Given the abject tragedy wrought by shoddy, corrupt school construction practices during the 2008 Sichuan earthquake, one would think filmmakers would tread carefully when using such subject matter, especially for comedic purposes. Yet rather bizarrely, Dash Shaw essentially gets away with it, simply due to the slight, inconsequential nature of his film. The titular secondary school is toast, but nobody really cares in Shaw’s My Entire High School Sinking into the Sea, which screens during the 54th New York Film Festival.
Dash, Shaw’s hip, self-referential protagonist is convinced sophomore year will be better. However, the snide windbag is a just misery machine. For no good reason, he is about to alienate his only friend Assaf (a fellow school paper staffer) with a libelous erectile dysfunction story he slips past Verti, their equally jaundiced editor. Yes, these are cartoon characters, but it is hard to believe anyone could be such abrasive pond scum.
Ironically, while Dash is on the outs with the paper, he stumbles onto the scoop of his career. Apparently, the principle knowingly constructed the new auditorium over unstable ground, which could indeed result in the entire high getting swept out to sea. Of course, it won’t be a scoop for long. At least Dash will sort of patch things up with Assaf and Verti when things go all Irwin Allen. Teaming up Mary, Dash’s detention mate with student council ambitions, they will try to survive the crisis.
It sounds like My Entire Etc, Etc should be a ton of morbidly subversive fun, but Shaw goes for long stretches forgetting to add any jokes, just letting his characters amble about like they are in some mumblecore time-waster. Stylistically, he takes a page out of the squiggly-lined book of Dr. Katz, Professional Therapist, but it wears better over thirty (frequently quite droll) minutes than during the course of a somewhat slack seventy-five-minute feature.

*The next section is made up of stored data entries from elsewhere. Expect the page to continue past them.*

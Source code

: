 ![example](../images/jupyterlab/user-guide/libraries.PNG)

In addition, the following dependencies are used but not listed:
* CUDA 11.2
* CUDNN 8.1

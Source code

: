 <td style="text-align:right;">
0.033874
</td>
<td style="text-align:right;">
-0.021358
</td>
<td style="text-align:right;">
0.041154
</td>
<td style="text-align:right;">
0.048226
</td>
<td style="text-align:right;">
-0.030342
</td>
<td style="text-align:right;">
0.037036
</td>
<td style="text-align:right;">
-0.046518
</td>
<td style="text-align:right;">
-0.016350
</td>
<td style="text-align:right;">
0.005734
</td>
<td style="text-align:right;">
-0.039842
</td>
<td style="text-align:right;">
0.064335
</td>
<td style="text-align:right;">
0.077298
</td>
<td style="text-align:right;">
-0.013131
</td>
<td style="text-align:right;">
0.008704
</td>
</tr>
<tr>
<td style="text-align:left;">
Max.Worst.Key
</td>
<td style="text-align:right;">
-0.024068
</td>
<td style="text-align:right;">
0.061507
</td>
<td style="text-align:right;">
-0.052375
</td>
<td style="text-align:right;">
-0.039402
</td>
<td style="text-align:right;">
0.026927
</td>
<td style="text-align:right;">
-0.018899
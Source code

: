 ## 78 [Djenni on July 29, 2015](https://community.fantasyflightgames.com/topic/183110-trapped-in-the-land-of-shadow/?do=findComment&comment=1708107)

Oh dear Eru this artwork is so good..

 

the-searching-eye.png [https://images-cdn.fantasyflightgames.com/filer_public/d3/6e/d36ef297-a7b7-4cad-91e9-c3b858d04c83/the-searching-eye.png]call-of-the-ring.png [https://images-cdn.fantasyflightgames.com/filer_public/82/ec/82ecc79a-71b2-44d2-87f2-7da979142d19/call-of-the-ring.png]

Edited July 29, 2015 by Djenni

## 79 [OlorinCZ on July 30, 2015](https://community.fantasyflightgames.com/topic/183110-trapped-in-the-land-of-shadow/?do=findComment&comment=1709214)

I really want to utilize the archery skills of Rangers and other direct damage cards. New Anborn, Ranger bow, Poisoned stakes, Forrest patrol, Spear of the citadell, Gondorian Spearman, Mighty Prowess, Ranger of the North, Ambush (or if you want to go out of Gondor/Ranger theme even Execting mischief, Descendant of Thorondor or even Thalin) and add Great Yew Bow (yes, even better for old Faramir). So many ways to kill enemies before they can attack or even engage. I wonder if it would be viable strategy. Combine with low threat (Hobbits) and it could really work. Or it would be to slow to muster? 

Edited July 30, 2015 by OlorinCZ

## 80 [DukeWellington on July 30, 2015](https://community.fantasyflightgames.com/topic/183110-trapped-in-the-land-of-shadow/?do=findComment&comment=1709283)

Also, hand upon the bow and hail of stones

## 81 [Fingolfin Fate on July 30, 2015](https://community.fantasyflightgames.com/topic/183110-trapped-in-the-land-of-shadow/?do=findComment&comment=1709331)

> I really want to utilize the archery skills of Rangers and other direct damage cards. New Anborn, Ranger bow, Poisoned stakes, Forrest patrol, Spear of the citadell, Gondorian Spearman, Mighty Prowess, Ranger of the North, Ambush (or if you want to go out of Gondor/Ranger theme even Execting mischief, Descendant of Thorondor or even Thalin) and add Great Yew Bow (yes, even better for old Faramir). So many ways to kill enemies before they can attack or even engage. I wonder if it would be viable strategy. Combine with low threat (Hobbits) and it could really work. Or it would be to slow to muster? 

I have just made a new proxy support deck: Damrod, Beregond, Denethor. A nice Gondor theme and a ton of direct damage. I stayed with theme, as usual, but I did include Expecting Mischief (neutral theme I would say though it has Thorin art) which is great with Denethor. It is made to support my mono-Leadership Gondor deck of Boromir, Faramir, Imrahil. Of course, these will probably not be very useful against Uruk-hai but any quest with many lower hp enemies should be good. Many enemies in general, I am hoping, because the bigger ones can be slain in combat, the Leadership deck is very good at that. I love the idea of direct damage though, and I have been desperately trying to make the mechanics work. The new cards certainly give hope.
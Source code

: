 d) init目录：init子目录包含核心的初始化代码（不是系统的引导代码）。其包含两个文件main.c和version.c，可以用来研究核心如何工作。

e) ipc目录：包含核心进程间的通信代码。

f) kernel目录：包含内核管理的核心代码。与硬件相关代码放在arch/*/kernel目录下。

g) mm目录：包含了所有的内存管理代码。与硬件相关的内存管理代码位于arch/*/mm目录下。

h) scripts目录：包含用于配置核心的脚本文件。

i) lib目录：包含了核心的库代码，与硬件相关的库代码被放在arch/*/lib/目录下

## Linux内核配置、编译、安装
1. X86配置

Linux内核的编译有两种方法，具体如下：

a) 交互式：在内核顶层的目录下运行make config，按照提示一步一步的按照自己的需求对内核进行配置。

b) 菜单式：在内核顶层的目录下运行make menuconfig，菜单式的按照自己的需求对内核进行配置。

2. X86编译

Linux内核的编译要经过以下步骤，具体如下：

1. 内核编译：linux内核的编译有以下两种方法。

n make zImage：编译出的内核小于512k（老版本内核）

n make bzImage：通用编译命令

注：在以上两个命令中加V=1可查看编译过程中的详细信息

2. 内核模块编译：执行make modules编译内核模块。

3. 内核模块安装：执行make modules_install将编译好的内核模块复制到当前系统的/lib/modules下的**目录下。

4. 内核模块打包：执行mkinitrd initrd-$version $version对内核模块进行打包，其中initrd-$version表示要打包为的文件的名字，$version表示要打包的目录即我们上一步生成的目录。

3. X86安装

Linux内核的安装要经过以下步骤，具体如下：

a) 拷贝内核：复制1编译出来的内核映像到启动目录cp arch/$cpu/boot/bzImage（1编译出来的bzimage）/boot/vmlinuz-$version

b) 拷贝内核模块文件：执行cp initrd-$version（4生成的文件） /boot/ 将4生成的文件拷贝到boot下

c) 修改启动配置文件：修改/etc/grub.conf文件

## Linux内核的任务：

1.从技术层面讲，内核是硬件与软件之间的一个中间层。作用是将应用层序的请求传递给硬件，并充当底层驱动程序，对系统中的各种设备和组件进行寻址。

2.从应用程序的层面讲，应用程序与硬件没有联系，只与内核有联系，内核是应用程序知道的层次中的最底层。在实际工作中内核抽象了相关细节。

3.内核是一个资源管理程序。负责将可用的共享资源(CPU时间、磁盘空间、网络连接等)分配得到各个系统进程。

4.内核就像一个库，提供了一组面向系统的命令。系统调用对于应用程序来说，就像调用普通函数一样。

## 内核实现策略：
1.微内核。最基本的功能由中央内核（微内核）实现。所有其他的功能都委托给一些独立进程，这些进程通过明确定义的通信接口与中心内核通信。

It turns out Thomas Jay Ryan can even class up this joint. His voice-over work as the remorseful Principal Grimm is definitely the film’s best. In contrast, most of the rest of the voice cast is a who’s who of annoying, droning-voiced hipsters who have an army of publicists constantly telling us how popular they are, but you would never invite them to your dinner party in a million years. Lena Dunham! Jason Schwartzman! Reggie Watts! Alex Karpovsky! Kill me now!